Skin lesions are seen in approximately 45% of infected animals and often occur with additional organs simultaneously being affected. The skin lesions are more likely caused by previous spreading of the infection to the skin. A more rare presentation of cryptococcosis may include bone destruction, chronic cough, and kidney failure.
Breeds at Risk
Dogs are infected by C. neoformans much less frequently than cats (7-10 times more likely to be infected). The average age of infected dogs is 3.5 years and, unlike cats, there is no gender predisposition. Overrepresented dog breeds include American Cocker Spaniels and Labrador Retrievers in North America, and Doberman Pinschers and Great Danes in Australia. Cryptococcosis affects the same four organ systems as with cats, but the CNS and eyes are more commonly involved in dogs than in cats. The clinical signs are similar to those found in cats except that fever (103-105° F) is seen more often in affected dogs (25% of cases).
Diagnosis & Treatment
Cryptococcosis is a challenging disease to treat in cats and dogs that typically requires protracted therapy and long-term follow-up. The most rapid and practical means of diagnosing Cryptococcus neoformans is by laboratory test (examination or nasal discharge and urine analysis). Amphotericin B (AMB), alone or in combination with other antifungal drugs, has been previously used to treat cryptococcosis. However, this drug is usually reserved for life-threatening and previously unresponsive cases due to its toxicity. Several disadvantages of AMB make it less desirable than other drugs. Intravenous treatment is difficult and causes many adverse reactions, AMB has side-effects including nephrotoxicity and severe azotemia, it has poor efficacy in dogs, and is ineffective with cryptococcal meningitis because AMB does not cross the blood-brain barrier (BBB)

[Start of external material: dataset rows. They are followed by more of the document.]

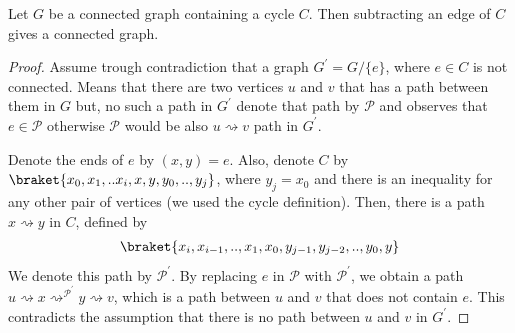 \begin{claim}
  Let $G$ be a connected graph containing a cycle $C$. Then subtracting an edge of $C$ gives a connected graph. 
\end{claim}
\begin{proof}
  Assume trough contradiction that a graph $G^{\prime} = G / \{ e \} $, where $e \in C$ is not connected. Means that there are two vertices $u$ and $v$ that has a path between them in $G$ but, no such a path in $G^{\prime}$ denote that path by $\mathcal{P}$ and observes that $e \in \mathcal{P}$ otherwise $\mathcal{P}$ would be also $u \rightsquigarrow v$ path in $G^{\prime}$. 

Denote the ends of $e$ by $(x,y)=e$. Also, denote $C$ by $\braket{x_{0},x_{1},..x_{i},x,y,y_{0},..,y_{j}}$, where $y_{j}=x_{0}$ and there is an inequality for any other pair of vertices (we used the cycle definition). Then, there is a path $x \rightsquigarrow y$ in $C$, defined by 
\begin{equation*}
  \begin{split}
\braket{x_{i},x_{i-1},..,x_{1},x_{0},y_{j-1},y_{j-2},..,y_{0},y}
  \end{split}
\end{equation*}
 We denote this path by $\mathcal{P}^{\prime}$. By replacing $e$ in $\mathcal{P}$ with $\mathcal{P}^{\prime}$, we obtain a path $u \rightsquigarrow x \rightsquigarrow^{\mathcal{P}^\prime} y \rightsquigarrow v$, which is a path between $u$ and $v$ that does not contain $e$. This contradicts the assumption that there is no path between $u$ and $v$ in $G^{\prime}$.
\end{proof}







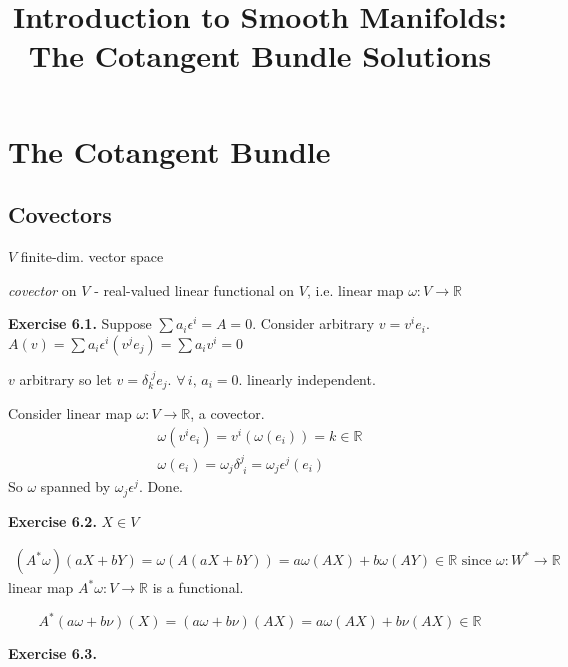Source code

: \documentclass[11pt]{amsart}
\title{Introduction to Smooth Manifolds: The Cotangent Bundle Solutions}
\theoremstyle{definition}
\newcommand{\exercisehead}[1]{\medskip\noindent\textbf{Exercise #1.} }
\begin{document}
\maketitle
\section{The Cotangent Bundle}


\subsection*{ Covectors }

$V$ finite-dim. vector space

\emph{covector} on $V$ - real-valued linear functional on $V$, i.e. linear map $\omega : V\to \mathbb{R}$



\exercisehead{6.1} Suppose $\sum a_i \epsilon^i = A = 0$.  Consider arbitrary $v= v^i e_i$.  $A(v) = \sum a_i \epsilon^i (v^j e_j) = \sum a_i v^i = 0 $

$v$ arbitrary so let $v = \delta_k^{\, \, j} e_j$.  $\forall \, i, \, a_i =0$.  linearly independent.

Consider linear map $\omega: V \to \mathbb{R}$, a covector.
\[
\begin{gathered}
  \omega (v^i e_i ) = v^i(\omega( e_i)) = k \in \mathbb{R} \\
  \omega(e_i) = \omega_j \delta^j_{\, \, i} = \omega_j \epsilon^j( e_i)
\end{gathered}
\]
So $\omega$ spanned by $\omega_j \epsilon^j$.  Done.



\exercisehead{6.2} $X \in V$

\[
\begin{gathered}
  (A^* \omega)(aX + bY) = \omega(A (aX + bY)) = a\omega(AX) + b \omega(AY) \in \mathbb{R} \text{ since } \omega: W^* \to \mathbb{R}
\end{gathered}
\]
linear map $A^* \omega :V \to \mathbb{R}$ is a functional.

\[
A^*(a\omega + b\nu)(X) = (a\omega + b\nu )(AX) = a\omega(AX)+ b \nu(AX) \in \mathbb{R}
\]

\exercisehead{6.3}
\end{document}
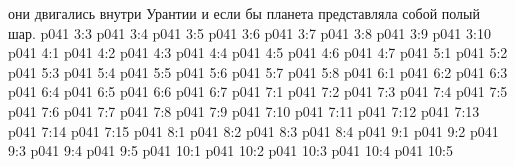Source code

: они двигались внутри Урантии и если бы планета представляла собой полый шар.
\vs p041 3:3 \pc 
\vs p041 3:4 
\vs p041 3:5 \pc 
\vs p041 3:6 \pc 
\vs p041 3:7 
\vs p041 3:8 \pc 
\vs p041 3:9 
\vs p041 3:10 
\vs p041 4:1 
\vs p041 4:2 \pc 
\vs p041 4:3 \pc 
\vs p041 4:4 
\vs p041 4:5 
\vs p041 4:6 
\vs p041 4:7 
\vs p041 5:1 
\vs p041 5:2 
\vs p041 5:3 
\vs p041 5:4 
\vs p041 5:5 
\vs p041 5:6 \pc 
\vs p041 5:7 \pc 
\vs p041 5:8 
\vs p041 6:1 
\vs p041 6:2 
\vs p041 6:3 \pc 
\vs p041 6:4 
\vs p041 6:5 
\vs p041 6:6 \pc 
\vs p041 6:7 \pc 
{}
\vs p041 7:1 
\vs p041 7:2 
\vs p041 7:3 \pc 
\vs p041 7:4 
\vs p041 7:5 
\vs p041 7:6 
\vs p041 7:7 
\vs p041 7:8 
\vs p041 7:9 
\vs p041 7:10 
\vs p041 7:11 \pc 
\vs p041 7:12 \pc 
\vs p041 7:13 
\vs p041 7:14 \pc 
\vs p041 7:15 
\vs p041 8:1 
\vs p041 8:2 \pc 
\vs p041 8:3 \pc 
\vs p041 8:4 
\vs p041 9:1 
\vs p041 9:2 \pc 
\vs p041 9:3 \pc 
\vs p041 9:4 
\vs p041 9:5 
\vs p041 10:1 
\vs p041 10:2 
\vs p041 10:3 \pc 
\vs p041 10:4 
\vs p041 10:5 \pc 
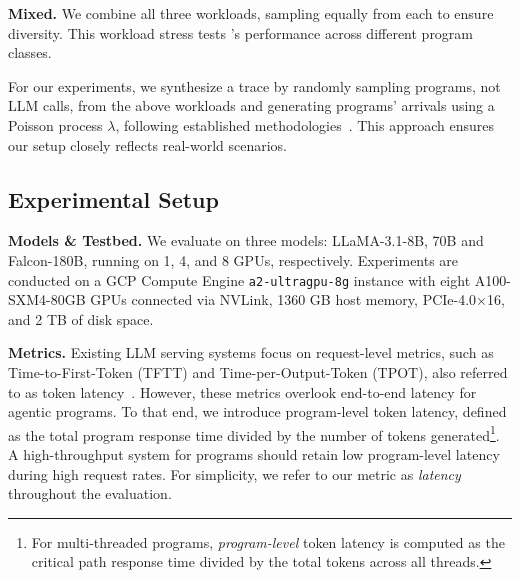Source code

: \vspace{1mm}
\noindent \textbf{Mixed.} We combine all three workloads, sampling equally from each to ensure diversity. This workload stress tests \text{\name}'s performance across different program classes.

\vspace{1mm}
\noindent For our experiments, we synthesize a trace by randomly sampling programs, not LLM calls, from the above workloads and generating programs' arrivals using a Poisson process $\lambda$, following established methodologies~\cite{vllm, fastserve}. This approach ensures our setup closely reflects real-world scenarios.

\subsection{Experimental Setup}

\noindent \textbf{Models \& Testbed.} We evaluate on three models: LLaMA-3.1-8B, 70B and Falcon-180B, running on 1, 4, and 8 GPUs, respectively. Experiments are conducted on a GCP Compute Engine \texttt{a2-ultragpu-8g} instance with eight A100-SXM4-80GB GPUs connected via NVLink, 1360 GB host memory, PCIe-4.0×16, and 2 TB of disk space.

\vspace{1mm}
\noindent \textbf{Metrics.} Existing LLM serving systems focus on request-level metrics, such as Time-to-First-Token (TFTT) and Time-per-Output-Token (TPOT), also referred to as token latency~\cite{vllm, fastserve, nanoflow}. However, these metrics overlook end-to-end latency for agentic programs. To that end, we introduce program-level token latency, defined as the total program response time divided by the number of tokens generated\footnote{For multi-threaded programs, \textit{program-level} token latency is computed as the critical path response time divided by the total tokens across all threads.}. A high-throughput system for programs should retain low program-level latency during high request rates. For simplicity, we refer to our metric as \textit{latency} throughout the evaluation.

Ketoconazole (KTZ) is another treatment option for cryptococcosis. Itraconazole (ITZ) is a triazole antifungal drug similar to KTZ but with fewer adverse side-effects. Fluconazole (FCZ) is another triazole agent that does have the ability to cross the BBB and has fewer side effects than the aforementioned antifungal compounds. FCZ has been reported to have the highest success rates in cats, including those with advanced, longstanding, or disseminated disease.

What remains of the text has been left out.